Die verabschiedete Resolution zeigt, dass weitere Aufklärung und einheitliche Monitoringstandards und Rissstatistiken notwendig sind, um den Schutz der Weidetiere vor Angriffen durch Wölfe zu verbessern.
2. Berner Konvention lehnt Änderung des Schutzstatus des Wolfes ab.
Zum Zeitpunkt der Resolution, mit der Forderung den Schutzstatus des Wolfes zu prüfen, war bereits mit Beschluss des EU-Rates vom 14.10.2022 entschieden worden, eine Herabstufung des Schutzniveaus für den Wolf abzulehnen.

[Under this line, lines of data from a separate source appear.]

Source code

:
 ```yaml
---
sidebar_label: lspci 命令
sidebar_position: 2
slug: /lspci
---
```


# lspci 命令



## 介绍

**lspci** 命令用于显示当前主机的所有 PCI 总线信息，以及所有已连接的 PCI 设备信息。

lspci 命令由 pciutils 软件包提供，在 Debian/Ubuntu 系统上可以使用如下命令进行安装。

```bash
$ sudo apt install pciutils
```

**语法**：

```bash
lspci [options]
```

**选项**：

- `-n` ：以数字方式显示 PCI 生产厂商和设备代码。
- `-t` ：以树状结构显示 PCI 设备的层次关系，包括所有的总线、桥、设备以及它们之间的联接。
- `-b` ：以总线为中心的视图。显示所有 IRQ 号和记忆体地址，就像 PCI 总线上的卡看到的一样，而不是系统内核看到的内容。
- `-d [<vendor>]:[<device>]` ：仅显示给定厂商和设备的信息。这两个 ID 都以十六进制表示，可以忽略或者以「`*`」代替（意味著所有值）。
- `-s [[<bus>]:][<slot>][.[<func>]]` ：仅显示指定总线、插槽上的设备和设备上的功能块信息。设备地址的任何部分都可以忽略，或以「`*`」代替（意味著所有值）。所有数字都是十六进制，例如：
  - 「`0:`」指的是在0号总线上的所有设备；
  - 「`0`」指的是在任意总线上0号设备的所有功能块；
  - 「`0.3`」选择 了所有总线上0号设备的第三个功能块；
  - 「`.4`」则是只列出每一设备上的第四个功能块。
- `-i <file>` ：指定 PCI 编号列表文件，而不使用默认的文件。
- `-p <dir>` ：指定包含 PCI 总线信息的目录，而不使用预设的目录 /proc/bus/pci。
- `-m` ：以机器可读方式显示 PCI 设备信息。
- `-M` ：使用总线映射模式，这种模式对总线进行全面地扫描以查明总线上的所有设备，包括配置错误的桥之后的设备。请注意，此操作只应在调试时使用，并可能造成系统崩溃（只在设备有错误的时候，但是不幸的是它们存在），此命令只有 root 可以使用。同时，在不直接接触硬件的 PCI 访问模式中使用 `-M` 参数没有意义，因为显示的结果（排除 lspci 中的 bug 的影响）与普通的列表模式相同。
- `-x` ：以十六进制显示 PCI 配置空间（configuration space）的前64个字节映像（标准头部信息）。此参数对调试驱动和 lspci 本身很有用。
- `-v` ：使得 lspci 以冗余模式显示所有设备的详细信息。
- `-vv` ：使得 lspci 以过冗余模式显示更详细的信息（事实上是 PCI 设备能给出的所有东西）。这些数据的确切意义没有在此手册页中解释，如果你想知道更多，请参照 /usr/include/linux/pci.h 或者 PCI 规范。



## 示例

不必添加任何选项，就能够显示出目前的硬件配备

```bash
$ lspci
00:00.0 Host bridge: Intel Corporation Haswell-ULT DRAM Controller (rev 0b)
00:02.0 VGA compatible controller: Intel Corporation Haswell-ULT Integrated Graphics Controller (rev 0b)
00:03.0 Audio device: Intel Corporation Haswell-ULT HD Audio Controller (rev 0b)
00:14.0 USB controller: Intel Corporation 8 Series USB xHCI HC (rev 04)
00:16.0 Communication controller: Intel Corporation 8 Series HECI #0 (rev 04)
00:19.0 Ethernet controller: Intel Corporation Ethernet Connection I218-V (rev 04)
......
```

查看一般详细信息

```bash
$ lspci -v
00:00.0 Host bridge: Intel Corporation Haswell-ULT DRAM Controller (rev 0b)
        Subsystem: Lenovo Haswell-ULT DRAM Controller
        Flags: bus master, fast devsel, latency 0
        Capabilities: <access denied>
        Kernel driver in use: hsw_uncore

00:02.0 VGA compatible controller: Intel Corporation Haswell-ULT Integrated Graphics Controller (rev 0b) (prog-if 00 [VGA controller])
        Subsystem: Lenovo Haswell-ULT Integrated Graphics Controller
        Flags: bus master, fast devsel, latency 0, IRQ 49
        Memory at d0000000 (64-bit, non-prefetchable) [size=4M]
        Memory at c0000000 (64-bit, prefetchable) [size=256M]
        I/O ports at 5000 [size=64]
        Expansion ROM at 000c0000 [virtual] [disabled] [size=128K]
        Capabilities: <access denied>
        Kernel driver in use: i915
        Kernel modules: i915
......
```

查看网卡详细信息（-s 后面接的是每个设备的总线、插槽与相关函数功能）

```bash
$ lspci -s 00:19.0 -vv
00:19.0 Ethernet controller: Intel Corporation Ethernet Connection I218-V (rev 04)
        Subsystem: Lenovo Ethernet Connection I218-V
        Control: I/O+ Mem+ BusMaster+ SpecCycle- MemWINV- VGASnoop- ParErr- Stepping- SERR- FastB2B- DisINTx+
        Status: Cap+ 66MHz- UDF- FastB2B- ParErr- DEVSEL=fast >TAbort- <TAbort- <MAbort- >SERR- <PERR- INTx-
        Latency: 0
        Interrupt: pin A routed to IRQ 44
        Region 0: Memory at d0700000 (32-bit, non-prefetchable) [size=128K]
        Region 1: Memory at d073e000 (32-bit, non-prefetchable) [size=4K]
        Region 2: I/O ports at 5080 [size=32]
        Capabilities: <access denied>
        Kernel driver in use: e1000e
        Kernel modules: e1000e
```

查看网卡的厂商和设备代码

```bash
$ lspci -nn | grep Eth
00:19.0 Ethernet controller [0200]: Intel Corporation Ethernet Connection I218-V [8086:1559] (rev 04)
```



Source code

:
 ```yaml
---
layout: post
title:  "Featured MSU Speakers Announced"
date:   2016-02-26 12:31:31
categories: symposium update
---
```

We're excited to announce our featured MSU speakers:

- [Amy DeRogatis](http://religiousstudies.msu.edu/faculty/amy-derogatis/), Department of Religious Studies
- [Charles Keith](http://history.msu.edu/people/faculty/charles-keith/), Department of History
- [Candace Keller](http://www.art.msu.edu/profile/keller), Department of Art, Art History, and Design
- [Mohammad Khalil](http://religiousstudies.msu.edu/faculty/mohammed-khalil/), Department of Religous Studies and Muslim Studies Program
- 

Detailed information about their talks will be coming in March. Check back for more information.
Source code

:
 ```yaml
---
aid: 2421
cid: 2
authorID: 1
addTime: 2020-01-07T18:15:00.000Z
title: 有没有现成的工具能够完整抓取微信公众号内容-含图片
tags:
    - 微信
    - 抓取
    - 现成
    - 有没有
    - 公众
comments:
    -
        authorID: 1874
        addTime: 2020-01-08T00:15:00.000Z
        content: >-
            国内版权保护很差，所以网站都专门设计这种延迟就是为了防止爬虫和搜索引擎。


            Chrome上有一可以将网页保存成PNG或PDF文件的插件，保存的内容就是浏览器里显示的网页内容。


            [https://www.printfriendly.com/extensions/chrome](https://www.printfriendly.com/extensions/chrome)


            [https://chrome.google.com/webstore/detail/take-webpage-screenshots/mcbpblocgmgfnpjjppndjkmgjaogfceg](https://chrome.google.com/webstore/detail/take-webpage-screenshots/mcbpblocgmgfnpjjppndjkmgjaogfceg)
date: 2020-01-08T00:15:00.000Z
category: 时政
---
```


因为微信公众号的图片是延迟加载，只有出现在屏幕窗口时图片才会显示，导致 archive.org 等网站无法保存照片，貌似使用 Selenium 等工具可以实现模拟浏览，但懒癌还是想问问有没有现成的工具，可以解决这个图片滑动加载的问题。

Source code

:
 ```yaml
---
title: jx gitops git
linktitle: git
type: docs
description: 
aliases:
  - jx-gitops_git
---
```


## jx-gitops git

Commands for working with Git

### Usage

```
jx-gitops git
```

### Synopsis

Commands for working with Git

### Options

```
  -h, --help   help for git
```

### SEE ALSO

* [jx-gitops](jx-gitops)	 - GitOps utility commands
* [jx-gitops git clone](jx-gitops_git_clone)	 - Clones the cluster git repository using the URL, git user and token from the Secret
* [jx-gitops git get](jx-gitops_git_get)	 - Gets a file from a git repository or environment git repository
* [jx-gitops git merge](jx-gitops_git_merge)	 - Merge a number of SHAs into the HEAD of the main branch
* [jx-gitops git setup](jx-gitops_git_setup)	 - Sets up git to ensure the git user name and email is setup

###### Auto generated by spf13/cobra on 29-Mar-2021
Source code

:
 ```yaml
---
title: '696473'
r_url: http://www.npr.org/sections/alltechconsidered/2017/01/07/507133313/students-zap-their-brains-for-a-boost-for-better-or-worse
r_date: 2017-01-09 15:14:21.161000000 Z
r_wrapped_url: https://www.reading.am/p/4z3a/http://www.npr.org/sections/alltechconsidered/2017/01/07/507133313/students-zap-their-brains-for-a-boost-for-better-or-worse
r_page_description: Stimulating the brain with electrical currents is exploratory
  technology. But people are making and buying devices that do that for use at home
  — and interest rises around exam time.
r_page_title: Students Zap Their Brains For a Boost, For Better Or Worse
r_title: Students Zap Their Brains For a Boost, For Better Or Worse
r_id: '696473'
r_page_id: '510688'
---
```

Diese Entscheidung wurde auf Basis eines aktuellen Gutachtens des IUCN (International Union for Conservation of Nature and Natural Resources, deutsch Internationale Union zur Bewahrung der Natur) getroffen.
Damit wurde der bereits 2018 eingereichte Antrag der Schweiz auf Statusänderung am 29. November 2022 vom Ständigen Ausschuss der Berner Konvention abgelehnt.
3. Ursula von der Leyen verweist auf die bestehenden Ausnahmen der FFH-Richtlinie.
Mit Ihrer Antwort vom 25.11.2022 hat EU-Kommissionspräsidentin Ursula von der Leyen auf ein Schreiben der Abgeordneten der Europäischen Volkspartei (EVP) vom 06.10.2022 reagiert und Verständnis für deren Fragen zu Schutz des Wolfes bekundet. Des Weiteren bestätigt Sie die Resolution vom 24.11.2022.
Besonders ausführlich weist Sie auf die bereits bestehenden Ausnahmen der FFH-Richtlinien (Art. 16) hin und darauf, dass die Kommission keinen Einfluss auf die Anwendung richtlinienkonformer Ausnahmen nimmt.
4. Die Bundesregierung plant keine Überprüfung und Anpassung des Schutzstatus des Wolfes.
In ihrer Antwort (20/4640) auf eine kleine Anfrage der AfD-Fraktion (20/4451) vom November 2022 weist die Bundesregierung darauf hin, dass entsprechend der FFH-Richtlinie der Wolf in Deutschland eine streng zu schützende Art von gemeinschaftlichem Interesse sei. Dabei bezieht sich die Bundesregierung auf eine frühere Antwort vom Januar 2021 (19/25695) auf eine FDP-Anfrage zu steigenden Wolfszahlen vom November 2020 (19/24771). Eine Überprüfung und Anpassung des Schutzstatus in Abhängigkeit von der Populationsentwicklung sei in der FFH-Richtlinie grundsätzlich nicht vorgesehen. Die FFH-Richtlinie sehe auch für Arten in einem günstigen Erhaltungszustand weiterhin Schutzmaßnahmen vor.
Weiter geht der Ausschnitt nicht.